I always wanted to read Ruskin Bond books when I was in school. My mother always urged me to buy them particularly the Rusty series. However, somehow, I never got the time, being busy with Enid Blyton, Harry Potter, Nancy Drew, a few children’s classics, Hardy Boys and Agatha Christie, to actually peruse his novels except a few short stories taught as part of the syllabus. Even when I entered college, a boy in class discussed how immensely he loved the simplicity of Bond’s stories and language. That really encouraged me to pick up his books but I was still too engrossed in Harry Potter, Agatha Christie and Sidney Sheldon.

Taken from goodreads.com

Now when I am finally 19 years old, I issued a Ruskin Bond book,’Rain In The Mountains-Notes From The Himalayas‘ from the library, read it silently and thoroughly enjoyed  it. My fears of the book being too kiddish for my tastes were dispelled just as I began reading the prologue. Moreover, I understood what that boy in my class meant when he said that Bond’s stories and language is simple.

I cannot think of any other word except-BEAUTIFUL-to describe this novella. Let me clarify that this isn’t really a storybook, but rather a collection of short stories, poems, journal notes, essays etc. that Bond penned. Thus it is not only beautiful but also very personal at the same time.

All the writings in this books magnify and vividly describe all things natural that surrounds Bond’s home in Mussoorie. All his experiences are a lengthy ode to the beauty of the Himalayas. Such is the power that when I used to read the book in the train, I would forget the city air, the rants, the loud talk and laughter of the women in the compartment and be transported to an ethereal place up in the Himalayas. I would be going on trek on a glacier with Bond, admiring a whistling thrush, the majestic deodars, imagining fairies on Pari Tibba, meeting the villagers, meeting Prem and his family rather than traveling in a dusty, stinky, hot local train of Mumbai.

His writing style is very simplistic, his use of language and words is such that they are not only comprehensible to children and adults alike but also effortlessly convey Bond’s experiences and the mountain’s fresh air. They are not childish but far from it. His poems are not masterpieces, barely have a rhyme scheme but paint a vivid picture of nature in all its glory nonetheless.

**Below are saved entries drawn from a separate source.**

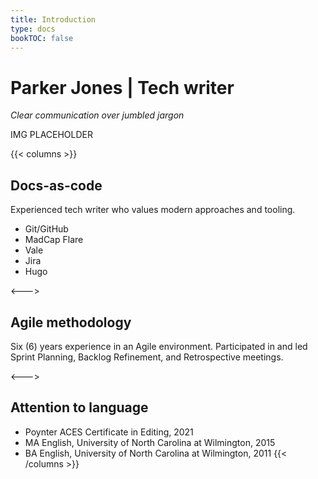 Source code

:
 ```yaml
---
title: Introduction
type: docs
bookTOC: false
---
```


# Parker Jones | Tech writer

_Clear communication over jumbled jargon_

IMG PLACEHOLDER

{{< columns >}}
## Docs-as-code

Experienced tech writer who values modern approaches and tooling.

* Git/GitHub
* MadCap Flare
* Vale
* Jira
* Hugo

<--->

## Agile methodology

Six (6) years experience in an Agile environment. Participated in and led Sprint Planning, Backlog Refinement, and Retrospective meetings. 

<--->

## Attention to language

* Poynter ACES Certificate in Editing, 2021
* MA English, University of North Carolina at Wilmington, 2015
* BA English, University of North Carolina at Wilmington, 2011
{{< /columns >}}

His short stories, notes, articles etc. make us-urban people-come in touch with two things we don’t seem to revere: nature and people. All the writings in the book describe the supreme delight Bond feels by observing or sensing the simplest of all things. Like a ladybird, a walnut tree, the discovery of a new stream, a messy garden, the rains, an old lama,a school boy, a window, a postman,a sea shell, a bank manager, a praying mantis etc.-things we hardly stop to think about, things we do not take a pleasure in because we are too busy deriving pleasure from fickle, material things, like car, bike, jewelry etc.

The book thus rekindles a love for nature, of people. It creates a serenely happy feeling yet when Bond mentions that these gems of natural beauties are being destroyed, a sad, forlorn feeling creeps up. This book should be read by all heartless corporations, mining companies, government officials who fail to see the throbbing of life in nature, who will swiftly destroy all beautiful, natural wonders for their own selfish gains without realizing the damage they have done, the loss they have created.